Despite CEO Alistair Cox recently describing aspects of London-headquartered international recruitment firm Hays’ UK business as ‘resilient’ (see here), in fact UK operations recorded a £6.5m operating loss in the FY to 30th June. UK net fee income (NFI – gross profit) now represents just over 30% of the total, having fallen by 7% to £225m, in contrast with an 8% like-for-like NFI growth worldwide, to £734m. Hays held group operating margins stable at 3.5%.
The ‘glass half full’ view shows the success that Hays has achieved over the past 10 years with geographical diversification. Hays' international business increased from 15% of NFI a decade ago to two-thirds today. Indeed, Hays opened 5 new offices outside of the UK during the year, but closed 15 here.
The ‘glass half empty’ story says that part of this mix shift is due to its declining UK business, which ‘became increasingly difficult as the year progressed’, and not just in the troubled Banking and City-related sectors. However, the UK energy sector proved buoyant, with NFI up 40%, and even IT recruitment showed a 5% NFI rise (though is less than 10% of Hays' UK business), as did Life Sciences.
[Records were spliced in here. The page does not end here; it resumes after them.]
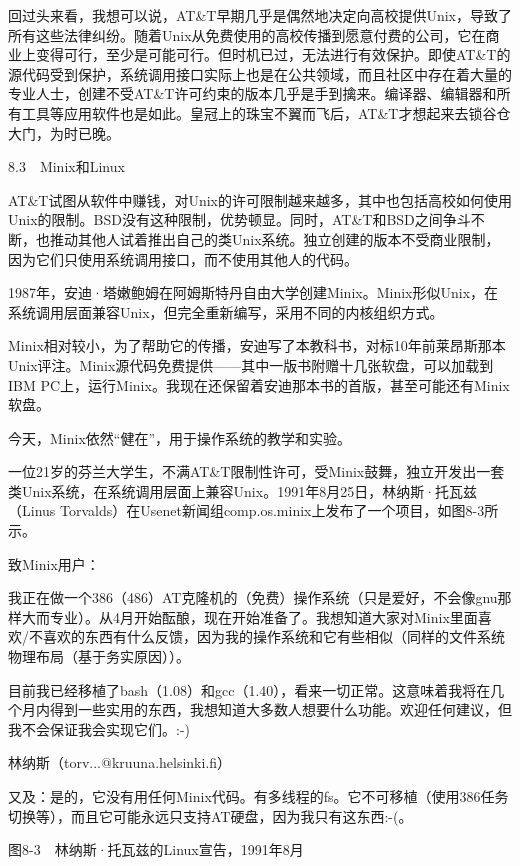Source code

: \documentclass[a4paper,12pt,UTF8,twoside]{ctexbook}
\begin{document}
回过头来看，我想可以说，AT\&T早期几乎是偶然地决定向高校提供Unix，导致了所有这些法律纠纷。随着Unix从免费使用的高校传播到愿意付费的公司，它在商业上变得可行，至少是可能可行。但时机已过，无法进行有效保护。即使AT\&T的源代码受到保护，系统调用接口实际上也是在公共领域，而且社区中存在着大量的专业人士，创建不受AT\&T许可约束的版本几乎是手到擒来。编译器、编辑器和所有工具等应用软件也是如此。皇冠上的珠宝不翼而飞后，AT\&T才想起来去锁谷仓大门，为时已晚。





8.3　Minix和Linux


AT\&T试图从软件中赚钱，对Unix的许可限制越来越多，其中也包括高校如何使用Unix的限制。BSD没有这种限制，优势顿显。同时，AT\&T和BSD之间争斗不断，也推动其他人试着推出自己的类Unix系统。独立创建的版本不受商业限制，因为它们只使用系统调用接口，而不使用其他人的代码。

1987年，安迪·塔嫩鲍姆在阿姆斯特丹自由大学创建Minix。Minix形似Unix，在系统调用层面兼容Unix，但完全重新编写，采用不同的内核组织方式。

Minix相对较小，为了帮助它的传播，安迪写了本教科书，对标10年前莱昂斯那本Unix评注。Minix源代码免费提供——其中一版书附赠十几张软盘，可以加载到IBM PC上，运行Minix。我现在还保留着安迪那本书的首版，甚至可能还有Minix软盘。

今天，Minix依然“健在”，用于操作系统的教学和实验。

一位21岁的芬兰大学生，不满AT\&T限制性许可，受Minix鼓舞，独立开发出一套类Unix系统，在系统调用层面上兼容Unix。1991年8月25日，林纳斯·托瓦兹（Linus Torvalds）在Usenet新闻组comp.os.minix上发布了一个项目，如图8-3所示。



致Minix用户：

我正在做一个386（486）AT克隆机的（免费）操作系统（只是爱好，不会像gnu那样大而专业）。从4月开始酝酿，现在开始准备了。我想知道大家对Minix里面喜欢/不喜欢的东西有什么反馈，因为我的操作系统和它有些相似（同样的文件系统物理布局（基于务实原因））。

目前我已经移植了bash（1.08）和gcc（1.40），看来一切正常。这意味着我将在几个月内得到一些实用的东西，我想知道大多数人想要什么功能。欢迎任何建议，但我不会保证我会实现它们。:-)

林纳斯（torv...@kruuna.helsinki.fi）

又及：是的，它没有用任何Minix代码。有多线程的fs。它不可移植（使用386任务切换等），而且它可能永远只支持AT硬盘，因为我只有这东西:-(。



图8-3　林纳斯·托瓦兹的Linux宣告，1991年8月
\end{document}
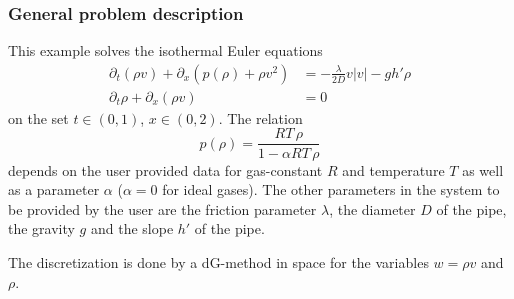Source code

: \subsubsection{General problem description}
This example solves the isothermal Euler equations
\begin{align*}
 \partial_t(\rho v) + \partial_x (p(\rho)+ \rho v^2) &= - \frac{\lambda}{2D} v|v| - gh' \rho\\
 \partial_t \rho + \partial_x (\rho v) &=0
\end{align*}
on the set $t \in (0,1)$, $x \in (0,2)$.
The relation 
\[
p(\rho) = \frac{RT\, \rho}{1-\alpha RT\,\rho}
\]
depends on the user provided data for gas-constant $R$ and temperature $T$ as well as a parameter 
$\alpha$ ($\alpha = 0$ for ideal gases).
The other parameters in the system to be provided by the user are 
the friction parameter $\lambda$, the diameter $D$ of the pipe, the gravity $g$ and the slope $h'$ of the 
pipe. 

The discretization is done by a dG-method in space for the variables 
$w = \rho v$ and $\rho$.
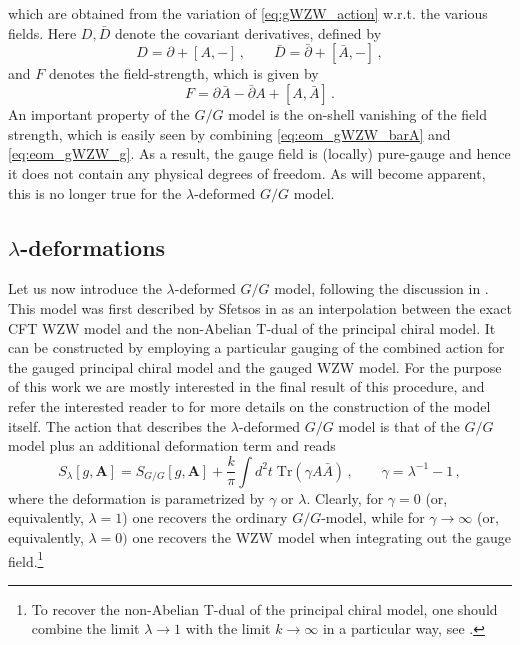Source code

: \documentclass[11pt,a4paper]{article}
\numberwithin{equation}{section}
\numberwithin{table}{section}\setlength{\multlinegap}{25pt}
\begin{document}
which are obtained from the variation of \eqref{eq:gWZW_action} w.r.t. the various fields. Here $D,\bar{D}$ denote the covariant derivatives, defined by
\begin{equation}
	D = \partial + [A,-]\,,\qquad \bar{D} = \bar{\partial} + [\bar{A},-]\,,
\end{equation}
and $F$ denotes the field-strength, which is given by 
\begin{equation}
	F = \partial \bar{A} - \bar{\partial}A + [A,\bar{A}]\,.
\end{equation}
An important property of the $G/G$ model is the on-shell vanishing of the field strength, which is easily seen by combining \eqref{eq:eom_gWZW_barA} and \eqref{eq:eom_gWZW_g}. As a result, the gauge field is (locally) pure-gauge and hence it does not contain any physical degrees of freedom. As will become apparent, this is no longer true for the $\lambda$-deformed $G/G$ model.

\subsection{$\lambda$-deformations}
\label{subsec:lambda_G/G}

Let us now introduce the $\lambda$-deformed $G/G$ model, following the discussion in \cite{Hollowood:2014}. This model was first described by Sfetsos in \cite{Sfetsos:2014_integrability} as an interpolation between the exact CFT WZW model and the non-Abelian T-dual of the principal chiral model. It can be constructed by employing a particular gauging of the combined action for the gauged principal chiral model and the gauged WZW model. For the purpose of this work we are mostly interested in the final result of this procedure, and refer the interested reader to \cite{Sfetsos:2014_integrability,Hollowood:2014} for more details on the construction of the model itself. The action that describes the $\lambda$-deformed $G/G$ model is that of the $G/G$ model plus an additional deformation term and reads
\begin{equation}
	\label{eq:lambda_gWZW_action}
	\boxed{
		\quad S_{\lambda}[g,\mathbf{A}] = S_{G/G}[g,\mathbf{A}]+\frac{k}{\pi} \int d^2t\;\mathrm{Tr}\left(\gamma A\bar{A} \right)\,,\qquad \gamma = \lambda^{-1}-1\,,\quad}
\end{equation}
where the deformation is parametrized by $\gamma$ or $\lambda$. Clearly, for $\gamma=0$ (or, equivalently, $\lambda=1$) one recovers the ordinary $G/G$-model, while for $\gamma\rightarrow\infty$ (or, equivalently, $\lambda = 0)$ one recovers the WZW model when integrating out the gauge field.\footnote{To recover the non-Abelian T-dual of the principal chiral model, one should combine the limit $\lambda\rightarrow 1$ with the limit $k\rightarrow \infty$ in a particular way, see \cite{Sfetsos:2014_integrability}.} 
\end{document}
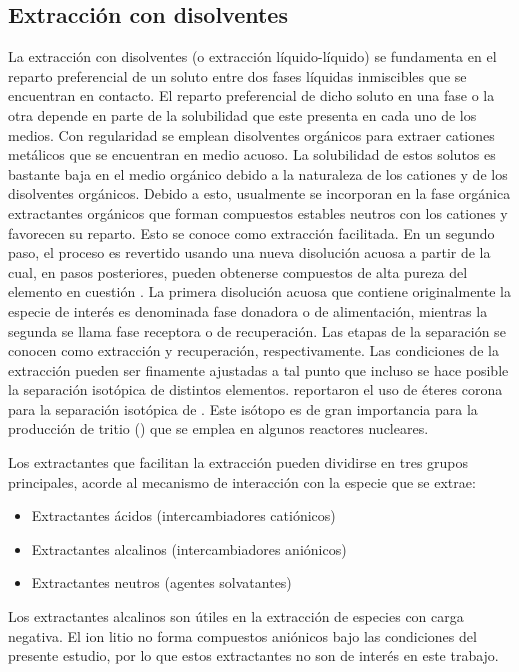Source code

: \subsection{Extracción con disolventes}\label{sec:extr.disolv}
La extracción con disolventes (o extracción líquido-líquido) se fundamenta en el reparto preferencial de un soluto entre dos fases líquidas inmiscibles que se encuentran en contacto. El reparto preferencial de dicho soluto en una fase o la otra depende en parte de la solubilidad que este presenta en cada uno de los medios. Con regularidad se emplean disolventes orgánicos para extraer cationes metálicos que se encuentran en medio acuoso. La solubilidad de estos solutos es bastante baja en el medio orgánico debido a la naturaleza de los cationes y de los disolventes orgánicos. Debido a esto, usualmente se incorporan en la fase orgánica extractantes orgánicos que forman compuestos estables neutros con los cationes y favorecen su reparto. Esto se conoce como extracción facilitada. En un segundo paso, el proceso es revertido usando una nueva disolución acuosa a partir de la cual, en pasos posteriores, pueden obtenerse compuestos de alta pureza del elemento en cuestión \citep{NARBUTT2020}. La primera disolución acuosa que contiene originalmente la especie de interés es denominada fase donadora o de alimentación, mientras la segunda se llama fase receptora o de recuperación. Las etapas de la separación se conocen como extracción y recuperación, respectivamente. Las condiciones de la extracción pueden ser finamente ajustadas a tal punto que incluso se hace posible la separación isotópica de distintos elementos. \citet{LIU2018c} reportaron el uso de éteres corona para la separación isotópica de . Este isótopo es de gran importancia para la producción de tritio () que se emplea en algunos reactores nucleares.

Los extractantes  que facilitan la extracción pueden dividirse en tres grupos principales, acorde al mecanismo de interacción con la especie que se extrae:
\begin{itemize}
    \item Extractantes ácidos (intercambiadores catiónicos)
    \item Extractantes alcalinos (intercambiadores aniónicos)
    \item Extractantes neutros (agentes solvatantes)
\end{itemize}

Los extractantes alcalinos son útiles en la extracción de especies con carga negativa. El ion litio no forma compuestos aniónicos bajo las condiciones del presente estudio, por lo que estos extractantes no son de interés en este trabajo.


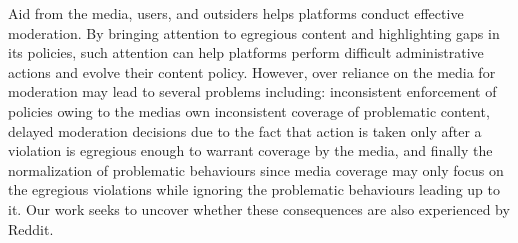  Aid from the media, users,
and outsiders helps platforms conduct effective moderation. By bringing
attention to egregious content and highlighting gaps in its policies, such
attention can help platforms perform difficult administrative actions and
evolve their content policy. However, over reliance on the media for moderation
may lead to several problems including: inconsistent enforcement of policies
owing to the medias own inconsistent coverage of problematic content, delayed
moderation decisions due to the fact that action is taken only after
a violation is egregious enough to warrant coverage by the media, and finally
the normalization of problematic behaviours since media coverage may only focus
on the egregious violations while ignoring the problematic behaviours leading
up to it. Our work seeks to uncover whether these consequences are also
experienced by Reddit.

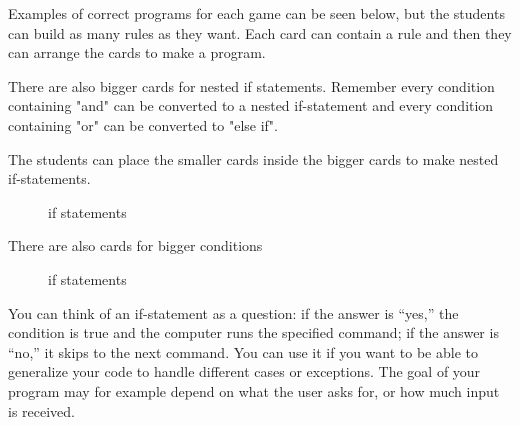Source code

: Examples of correct programs for each game can be seen below, but the students can build as many rules as they want. Each card can contain a rule and then they can arrange the cards to make a program. 


There are also bigger cards for nested if statements. Remember every condition containing "and" can be converted to a nested if-statement and every condition containing "or" can be converted to "else if". 

The students can place the smaller cards inside the bigger cards to make nested if-statements.

\begin{figure}[H]
    \caption{if statements}
\end{figure}

There are also cards for bigger conditions

\begin{figure}[H]
    \caption{if statements}
\end{figure}









You can think of an if-statement as a question: if the answer is “yes,” the condition is true and the computer runs the specified command; if the answer is “no,” it skips to the next command. You can use it if you want to be able to generalize your code to handle different cases or exceptions. The goal of your program may for example depend on what the user asks for, or how much input is received. 

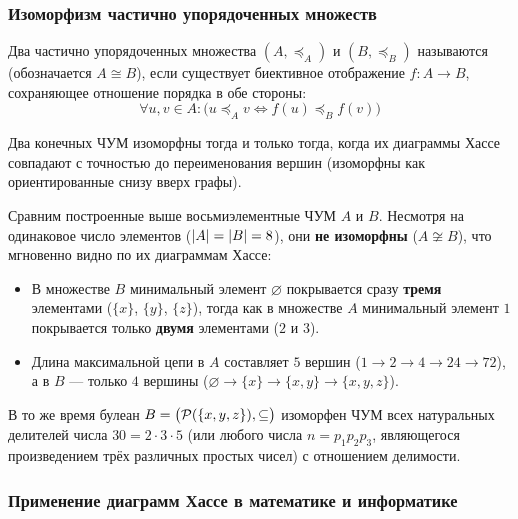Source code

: \subsubsection{Изоморфизм частично упорядоченных множеств}

\begin{definition}
    Два частично упорядоченных множества $(A, \preceq_A)$ и $(B, \preceq_B)$ 
    называются  (обозначается $A \cong B$), если 
    существует биективное отображение $f: A \to B$, сохраняющее отношение 
    порядка в обе стороны:
    \begin{equation} \label{eq:poset_iso}
        \forall u, v \in A : 
        \bigl(u \preceq_A v \iff f(u) \preceq_B f(v)\bigr) \tag{12}
    \end{equation}
\end{definition}

\begin{remark}
    Два конечных ЧУМ изоморфны тогда и только тогда, когда их диаграммы 
    Хассе совпадают с точностью до переименования вершин (изоморфны как 
    ориентированные снизу вверх графы).

    Сравним построенные выше восьмиэлементные ЧУМ $A$ и $B$. Несмотря на 
    одинаковое число элементов ($\abs{A} = \abs{B} = 8$), они 
    \textbf{не изоморфны} ($A \not\cong B$), что мгновенно видно по их 
    диаграммам Хассе:
    \begin{itemize}
        \item В множестве $B$ минимальный элемент $\varnothing$ покрывается 
        сразу \textbf{тремя} элементами ($\{x\}$, $\{y\}$, $\{z\}$), тогда 
        как в множестве $A$ минимальный элемент $1$ покрывается только 
        \textbf{двумя} элементами ($2$ и $3$).
        \item Длина максимальной цепи в $A$ составляет $5$ вершин 
        ($1 \to 2 \to 4 \to 24 \to 72$), а в $B$ --- только $4$ вершины 
        ($\varnothing \to \{x\} \to \{x, y\} \to \{x, y, z\}$).
    \end{itemize}
    В то же время булеан $B = \bigl(\powerset(\{x, y, z\}), \subseteq\bigr)$ 
    изоморфен ЧУМ всех натуральных делителей числа $30 = 2 \cdot 3 \cdot 5$ 
    (или любого числа $n = p_1 p_2 p_3$, являющегося произведением трёх 
    различных простых чисел) с отношением делимости.
\end{remark}

\subsubsection{Применение диаграмм Хассе в математике и информатике}

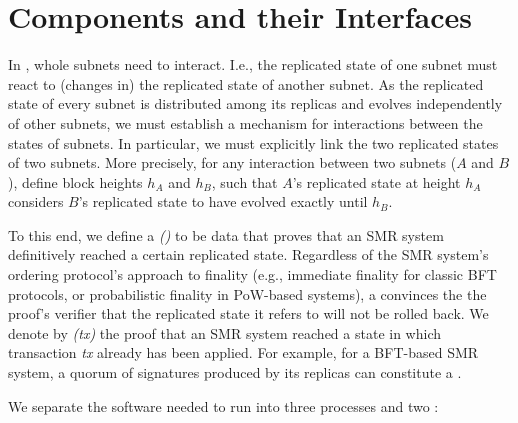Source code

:  \section{Components and their Interfaces}
 \label{sec:components}

In \ipc, whole subnets need to interact.
I.e., the replicated state of one subnet must react to (changes in) the replicated state of another subnet.
As the replicated state of every subnet is distributed among its replicas and evolves independently of other subnets,
we must establish a mechanism for interactions between the states of subnets.
In particular, we must explicitly link the two replicated states of two subnets.
More precisely, for any interaction between two subnets ($A$ and $B$), define block heights $h_A$ and $h_B$,
such that $A$'s replicated state at height $h_A$ considers $B$'s replicated state to have evolved exactly until $h_B$.

To this end, we define a \emph{\pofFull (\pof)} to be data that proves that an SMR system definitively reached a certain replicated state.
Regardless of the SMR system's ordering protocol's approach to finality (e.g., immediate finality for classic BFT protocols, or probabilistic finality in PoW-based systems),
a \pof convinces the the proof's verifier that the replicated state it refers to will not be rolled back.
We denote by \emph{\pof(tx)} the proof that an SMR system reached a state in which transaction \emph{tx} already has been applied.
For example, for a BFT-based SMR system, a quorum of signatures produced by its replicas can constitute a \pof.



We separate the software needed to run \ipc into three processes and two \dapps:

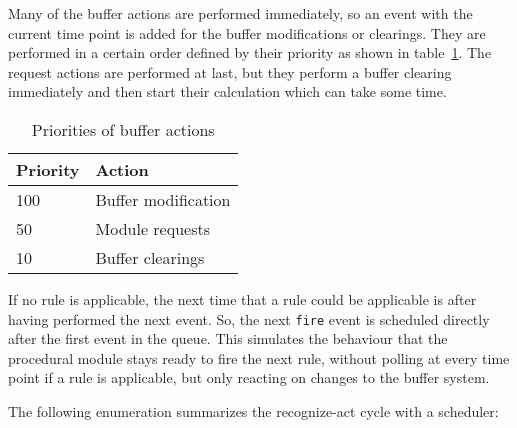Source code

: Many of the buffer actions are performed immediately, so an event with the current time point is added for the buffer modifications or clearings. They are performed in a certain order defined by their priority as shown in table~\ref{tab:action_priorities}. The request actions are performed at last, but they perform a buffer clearing immediately and then start their calculation which can take some time. 

\begin{table}[htb]
\begin{center}
\caption{Priorities of buffer actions}
\label{tab:action_priorities}
\begin{tabular}{|l|l|}
\hline
Priority & Action\\
\hline
100 & Buffer modification\\
50 & Module requests\\
10 & Buffer clearings\\
\hline
\end{tabular}
\end{center}
\end{table}


If no rule is applicable, the next time that a rule could be applicable is after having performed the next event. So, the next \lstinline|fire| event is scheduled directly after the first event in the queue. This simulates the behaviour that the procedural module stays ready to fire the next rule, without polling at every time point if a rule is applicable, but only reacting on changes to the buffer system. 

The following enumeration summarizes the recognize-act cycle with a scheduler:

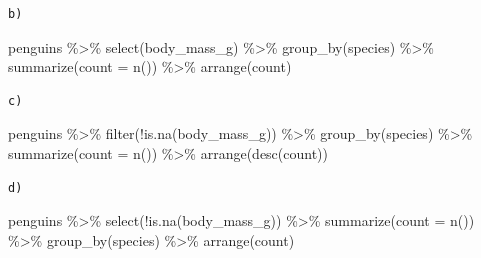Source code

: \documentclass[
  letterpaper,
  DIV=11,
  numbers=noendperiod]{scrreprt}
\newenvironment{Shaded}{\begin{snugshade}}{\end{snugshade}}
\newcommand{\AttributeTok}[1]{\textcolor[rgb]{0.40,0.45,0.13}{#1}}
\newcommand{\FunctionTok}[1]{\textcolor[rgb]{0.28,0.35,0.67}{#1}}
\newcommand{\NormalTok}[1]{\textcolor[rgb]{0.00,0.23,0.31}{#1}}
\newcommand{\SpecialCharTok}[1]{\textcolor[rgb]{0.37,0.37,0.37}{#1}}
\begin{document}
\begin{verbatim}
b)
\end{verbatim}

\begin{Shaded}
\begin{Highlighting}[]
\NormalTok{penguins }\SpecialCharTok{\%\textgreater{}\%} 
  \FunctionTok{select}\NormalTok{(body\_mass\_g) }\SpecialCharTok{\%\textgreater{}\%} 
  \FunctionTok{group\_by}\NormalTok{(species) }\SpecialCharTok{\%\textgreater{}\%} 
  \FunctionTok{summarize}\NormalTok{(}\AttributeTok{count =} \FunctionTok{n}\NormalTok{()) }\SpecialCharTok{\%\textgreater{}\%} 
  \FunctionTok{arrange}\NormalTok{(count)}
\end{Highlighting}
\end{Shaded}

\begin{verbatim}
c)
\end{verbatim}

\begin{Shaded}
\begin{Highlighting}[]
\NormalTok{penguins }\SpecialCharTok{\%\textgreater{}\%} 
  \FunctionTok{filter}\NormalTok{(}\SpecialCharTok{!}\FunctionTok{is.na}\NormalTok{(body\_mass\_g)) }\SpecialCharTok{\%\textgreater{}\%} 
  \FunctionTok{group\_by}\NormalTok{(species) }\SpecialCharTok{\%\textgreater{}\%} 
  \FunctionTok{summarize}\NormalTok{(}\AttributeTok{count =} \FunctionTok{n}\NormalTok{()) }\SpecialCharTok{\%\textgreater{}\%} 
  \FunctionTok{arrange}\NormalTok{(}\FunctionTok{desc}\NormalTok{(count))}
\end{Highlighting}
\end{Shaded}

\begin{verbatim}
d)
\end{verbatim}

\begin{Shaded}
\begin{Highlighting}[]
\NormalTok{penguins }\SpecialCharTok{\%\textgreater{}\%} 
  \FunctionTok{select}\NormalTok{(}\SpecialCharTok{!}\FunctionTok{is.na}\NormalTok{(body\_mass\_g)) }\SpecialCharTok{\%\textgreater{}\%} 
  \FunctionTok{summarize}\NormalTok{(}\AttributeTok{count =} \FunctionTok{n}\NormalTok{()) }\SpecialCharTok{\%\textgreater{}\%} 
  \FunctionTok{group\_by}\NormalTok{(species) }\SpecialCharTok{\%\textgreater{}\%} 
  \FunctionTok{arrange}\NormalTok{(count)}
\end{Highlighting}
\end{Shaded}
\end{document}

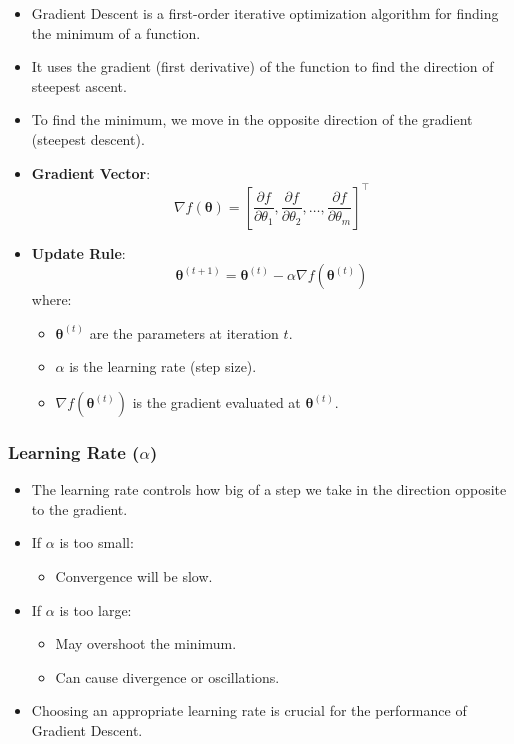 \documentclass{article}
\begin{document}
\begin{itemize}
    \item Gradient Descent is a first-order iterative optimization algorithm for finding the minimum of a function.
    \item It uses the gradient (first derivative) of the function to find the direction of steepest ascent.
    \item To find the minimum, we move in the opposite direction of the gradient (steepest descent).
    \item \textbf{Gradient Vector}:
    \[
    \nabla f(\boldsymbol{\theta}) = \left[ \frac{\partial f}{\partial \theta_1}, \frac{\partial f}{\partial \theta_2}, \dots, \frac{\partial f}{\partial \theta_m} \right]^\top
    \]
    \item \textbf{Update Rule}:
    \[
    \boldsymbol{\theta}^{(t+1)} = \boldsymbol{\theta}^{(t)} - \alpha \nabla f(\boldsymbol{\theta}^{(t)})
    \]
    where:
    \begin{itemize}
        \item $\boldsymbol{\theta}^{(t)}$ are the parameters at iteration $t$.
        \item $\alpha$ is the learning rate (step size).
        \item $\nabla f(\boldsymbol{\theta}^{(t)})$ is the gradient evaluated at $\boldsymbol{\theta}^{(t)}$.
    \end{itemize}
\end{itemize}

\subsubsection{Learning Rate ($\alpha$)}

\begin{itemize}
    \item The learning rate controls how big of a step we take in the direction opposite to the gradient.
    \item If $\alpha$ is too small:
    \begin{itemize}
        \item Convergence will be slow.
    \end{itemize}
    \item If $\alpha$ is too large:
    \begin{itemize}
        \item May overshoot the minimum.
        \item Can cause divergence or oscillations.
    \end{itemize}
    \item Choosing an appropriate learning rate is crucial for the performance of Gradient Descent.
\end{itemize}
\end{document}
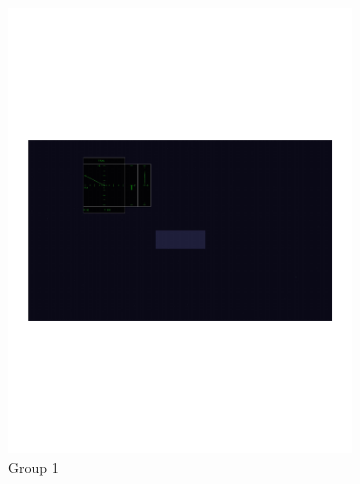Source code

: \documentclass[]{aiaa-tc}%
\begin{document}
\begin{figure}[b!]
  \centering
  \begin{subfigure}{.5\textwidth}
    \centering
    \includegraphics[width=.99\linewidth, page=1]{figs/guidance_full.pdf}
    \caption{Group 1}
    \label{fig:sub1}
  \end{subfigure}%
  \begin{subfigure}{.5\textwidth}
    \centering

\end{subfigure}
\end{figure}
\end{document}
Cox recently installed new UK management to try get the domestic business back on its feet.
Most of Hays’ peers are echoing similar sentiments – especially UK vs international – though for IT recruitment in particular, it seems that Zurich-headquartered Adecco did significantly better (see UK IT still strong for Adecco). Given the still depressing outlook for UK economic growth, Hays, like most of its peers, will likely need to continue bailing out the UK boat while its international fleet powers full steam ahead.